Puerto Rican Christian evangelist

Nicky Cruz (born December 6, 1938) is a Puerto Rican Christian evangelist, the founder of Nicky Cruz Outreach, an evangelistic Christian ministry. He was also once the director of Teen Challenge, serving under David Wilkerson before founding another ministry home himself in California. Prior to his conversion he was the leader of a New York City gang, the Mau Maus.

==Early life==
Cruz was born in Las Piedras, Puerto Rico where he was raised by his parents. His parents practiced brujeria and were followers of spiritism ("espiritismo"). They mentally abused him; his own mother would call him "Son of Satan". The neighborhood in which he lived was one of the worst in Puerto Rico and Cruz was always getting into trouble. According to his book Run Baby Run, his parents sent him to live with his brother in New York City when he was 15, and Cruz soon ran away and started living on the streets of the city. He became a member of the Mau Maus street gang, and about six months later Cruz was selected Warlord of the gang. He quickly rose to become their president.

==Conversion to Christianity==
Shortly after Cruz became the gang leader, David Wilkerson was preaching in the neighborhood when Cruz encountered him. The preacher told Cruz that "Jesus loved him and would never stop loving him". Cruz responded by slapping Wilkerson and threatening to kill him. Wilkerson attempted again later to convert Cruz, and received the same response.

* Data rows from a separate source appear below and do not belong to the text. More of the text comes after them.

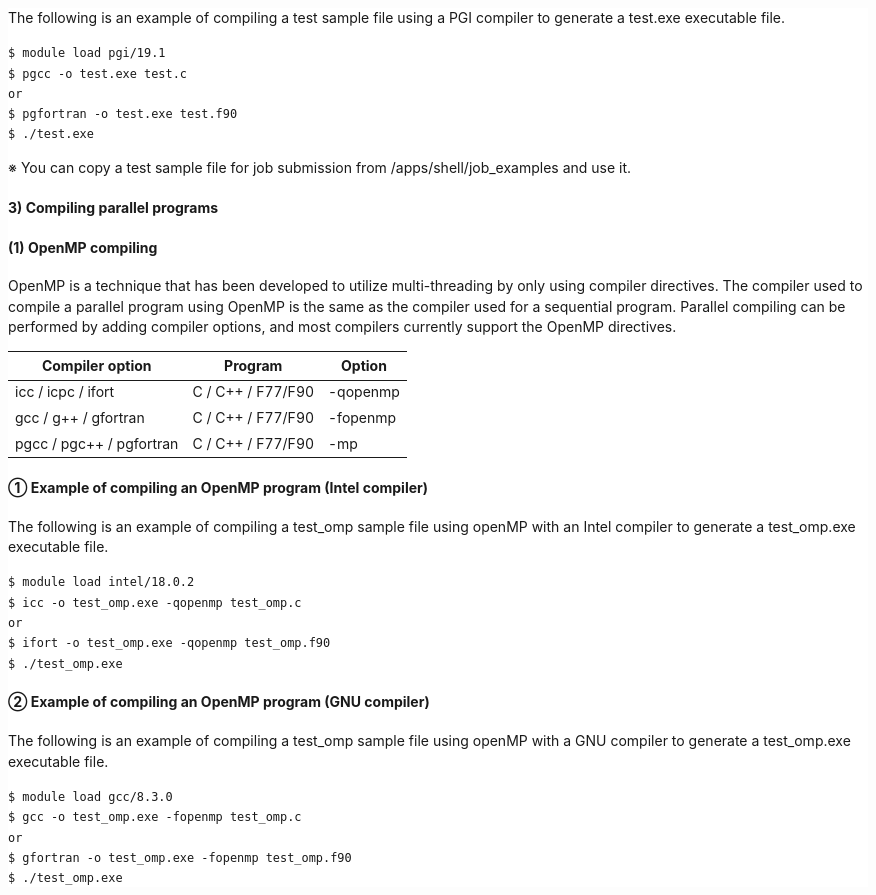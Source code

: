 The following is an example of compiling a test sample file using a PGI compiler to generate a test.exe executable file.

```
$ module load pgi/19.1
$ pgcc -o test.exe test.c
or
$ pgfortran -o test.exe test.f90
$ ./test.exe
```

※ You can copy a test sample file for job submission from /apps/shell/job\_examples and use it.

#### 3) Compiling parallel programs

#### (1) OpenMP compiling

OpenMP is a technique that has been developed to utilize multi-threading by only using compiler directives. The compiler used to compile a parallel program using OpenMP is the same as the compiler used for a sequential program. Parallel compiling can be performed by adding compiler options, and most compilers currently support the OpenMP directives.

| Compiler option          | Program           | Option   |
| ------------------------ | ----------------- | -------- |
| icc / icpc / ifort       | C / C++ / F77/F90 | -qopenmp |
| gcc / g++ / gfortran     | C / C++ / F77/F90 | -fopenmp |
| pgcc / pgc++ / pgfortran | C / C++ / F77/F90 | -mp      |

#### ① Example of compiling an OpenMP program (Intel compiler)

The following is an example of compiling a test\_omp sample file using openMP with an Intel compiler to generate a test\_omp.exe executable file.

```
$ module load intel/18.0.2
$ icc -o test_omp.exe -qopenmp test_omp.c
or
$ ifort -o test_omp.exe -qopenmp test_omp.f90
$ ./test_omp.exe
```

#### ② Example of compiling an OpenMP program (GNU compiler)

The following is an example of compiling a test\_omp sample file using openMP with a GNU compiler to generate a test\_omp.exe executable file.

```
$ module load gcc/8.3.0
$ gcc -o test_omp.exe -fopenmp test_omp.c
or
$ gfortran -o test_omp.exe -fopenmp test_omp.f90
$ ./test_omp.exe
```
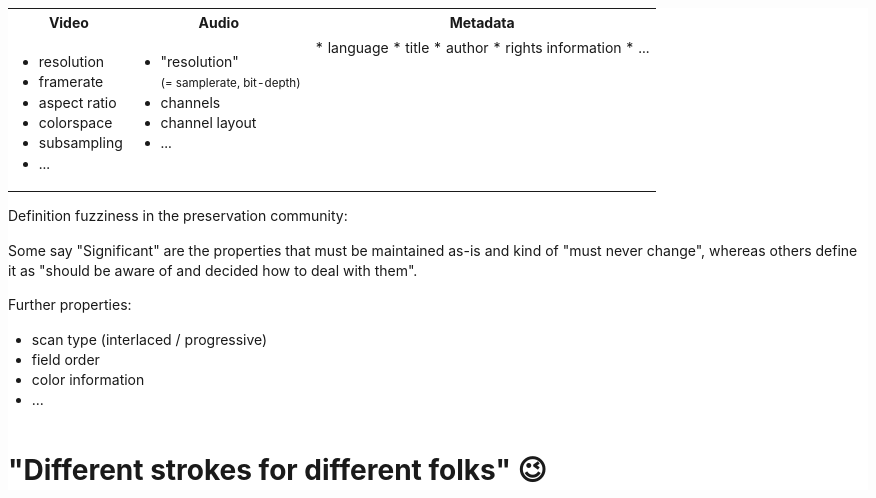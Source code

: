 <table>
<tr>
<th> Video </th>
<th> Audio </th>
<th> Metadata</th>
</tr>

<tr>
<td>

* resolution
* framerate
* aspect ratio
* colorspace
* subsampling
* ... 

</td>

<td>

* "resolution"  
  <small>(= samplerate, bit-depth)</small>
* channels
* channel layout
* ...

</td>

<td>
* language
* title
* author
* rights information
* ...
</td>

</tr>
</table>


<aside class="notes">
Definition fuzziness in the preservation community:

Some say "Significant" are the properties that must be maintained as-is and
kind of "must never change", whereas others define it as "should be aware of
and decided how to deal with them".

Further properties:
  * scan type (interlaced / progressive) 
  * field order
  * color information
  * ...
</aside>

# "Different strokes for different folks" 😉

Later, Wilkerson organised an evangelistic meeting in the neighborhood with the intent of converting the Mau Maus. When Cruz heard about it, he headed with some of the members of his gang for the boxing arena where the meeting was being held, on a bus sent specially by Wilkerson. According to Cruz, when he arrived at the arena, he "felt guilty about the things that he had done" and began to pray. After preaching, Wilkerson asked the Mau Maus to take up a collection. Cruz volunteered and led a group of the gang through the crowd, insisting on people giving money. Going backstage, he saw an exit, but convinced the group to give the money to Wilkerson on stage. Later, Wilkerson gave an altar call, and a large number of gang members responded. Wilkerson prayed with Cruz, and Cruz asked God to forgive him.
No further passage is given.